Set in London during the Great Plague of 1665 and the Great Fire of 1666, the plot of Bumblescratch centres around Melbourne Bumblescratch, a bit of a dodgy character and a young rat he befriends called Perry. It’s a story of redemption, friendship and self-discovery, but it’s also a deeply flawed musical that had me scratching my head a bit.
Melbourne Bumblescratch is played by Darren Day, it’s an enormous role as Melbourne appears in 28 of the numbers (90% of the production). Day makes a full fist of the character using every ounce of his charm and charisma to sell Melbourne to the audience and succeeds in bounds. His wife, the incomparable Jessica Martin plays Bethesda, Melbourne’s wife. Her erratic tirades were a delight. Michael Xavier made two substantial appearances as Hookbeard, a piratical character that seemed to appear in dreams, and whilst Michael gave his all, it was a character that seemed largely irrelevant. Jacob Chapman commanded the stage as Socrates, the king rat, his vocal prowess perfectly suited his majestic status in the plot.
The biggest impact of the evening came from the smallest cast member. Ilan Galkoff as Perry, took the role of Perry and showed that he is a major theatre star in the making. Definitely, one to keep an eye on.
Tom Kelly’s musical supervision and direction of the show’s band keep the pace of the evening brisk, it was great to watch the band play Rowland Lee’s orchestrations. However, a superb cast and stunning band, don’t cover up the fact that the show itself is seriously lacking.
Bumbelscratch though, is a piece that troubles me. Firstly in terms of its audience. The scene where a young rate devours the dead body of a whore told me it certainly isn’t intended for children. So, would an adult audience be prepared to sit through a morality tale involving rats? Last year’s Duncton Wood, directed by Michael Strassen seemed to indicate they might.
As it stands the score is far too dense and thematically all over the place, the plot far too complex and several characters seemingly irrelevant.
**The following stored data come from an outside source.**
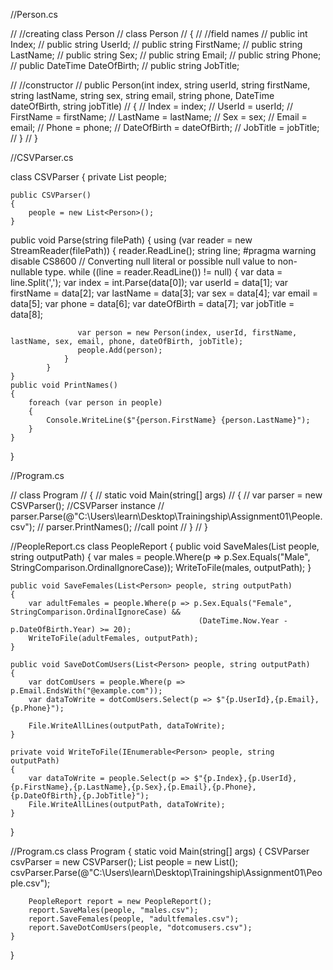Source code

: //Person.cs

// //creating class Person
// class Person
// {
//     //field names
//     public int Index;
//     public string UserId;
//     public string FirstName;
//     public string LastName;
//     public string Sex;
//     public string Email;
//     public string Phone;
//     public DateTime DateOfBirth;
//     public string JobTitle;

//     //constructor
//     public Person(int index, string userId, string firstName, string lastName, string sex, string email, string phone, DateTime dateOfBirth, string jobTitle)
//     {
//         Index = index;
//         UserId = userId;
//         FirstName = firstName;
//         LastName = lastName;
//         Sex = sex;
//         Email = email;
//         Phone = phone;
//         DateOfBirth = dateOfBirth;
//         JobTitle = jobTitle;
//     }
// }



//CSVParser.cs

class CSVParser
{
    private List<Person> people;

    public CSVParser()
    {
        people = new List<Person>();
    }

public void Parse(string filePath)
    {
        using (var reader = new StreamReader(filePath))
        {
            reader.ReadLine();
            string line;
            #pragma warning disable CS8600 // Converting null literal or possible null value to non-nullable type.
            while ((line = reader.ReadLine()) != null)
            {
                var data = line.Split(',');
                var index = int.Parse(data[0]);
                   var userId = data[1];
                   var firstName = data[2];
                   var lastName = data[3];
                   var sex = data[4];
                   var email = data[5];
                   var phone = data[6];
                   var dateOfBirth = data[7];
                   var jobTitle = data[8];
                       
                   var person = new Person(index, userId, firstName, lastName, sex, email, phone, dateOfBirth, jobTitle);
                   people.Add(person);
                }
            }
    }
    public void PrintNames()
    {
        foreach (var person in people)
        {
            Console.WriteLine($"{person.FirstName} {person.LastName}");
        }
    }
}

//Program.cs

// class Program
// {
//     static void Main(string[] args)
//     {
//         var parser = new CSVParser(); //CSVParser instance
//         parser.Parse(@"C:\Users\learn\Desktop\Trainingship\Assignment01\People.csv");
//         parser.PrintNames(); //call point
//     }
// }


//PeopleReport.cs
class PeopleReport
{
    public void SaveMales(List<Person> people, string outputPath)
    {
        var males = people.Where(p => p.Sex.Equals("Male", StringComparison.OrdinalIgnoreCase));
        WriteToFile(males, outputPath);
    }

    public void SaveFemales(List<Person> people, string outputPath)
    {
        var adultFemales = people.Where(p => p.Sex.Equals("Female", StringComparison.OrdinalIgnoreCase) &&
                                              (DateTime.Now.Year - p.DateOfBirth.Year) >= 20);
        WriteToFile(adultFemales, outputPath);
    }

    public void SaveDotComUsers(List<Person> people, string outputPath)
    {
        var dotComUsers = people.Where(p => p.Email.EndsWith("@example.com"));
        var dataToWrite = dotComUsers.Select(p => $"{p.UserId},{p.Email},{p.Phone}");

        File.WriteAllLines(outputPath, dataToWrite);
    }

    private void WriteToFile(IEnumerable<Person> people, string outputPath)
    {
        var dataToWrite = people.Select(p => $"{p.Index},{p.UserId},{p.FirstName},{p.LastName},{p.Sex},{p.Email},{p.Phone},{p.DateOfBirth},{p.JobTitle}");
        File.WriteAllLines(outputPath, dataToWrite);
    }
}

//Program.cs
class Program
{
    static void Main(string[] args)
    {
        CSVParser csvParser = new CSVParser();
        List<Person> people = new List<Person>();
        csvParser.Parse(@"C:\Users\learn\Desktop\Trainingship\Assignment01\People.csv");

        PeopleReport report = new PeopleReport();
        report.SaveMales(people, "males.csv");
        report.SaveFemales(people, "adultfemales.csv");
        report.SaveDotComUsers(people, "dotcomusers.csv");
    }
}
Once I got home after the show, I digested the shows two and a half pages of plot in the programme, and I found it all thoroughly convoluted. As a first public outing, it’s not bad, but there’s a long way to go until this show is ready for any further public outing. I would suggest that several more workshops might have been in order before the work was presented in on such a scale this time around.
As a colleague noted on the night, rats are a considerably harder sell than love birds! He might be right!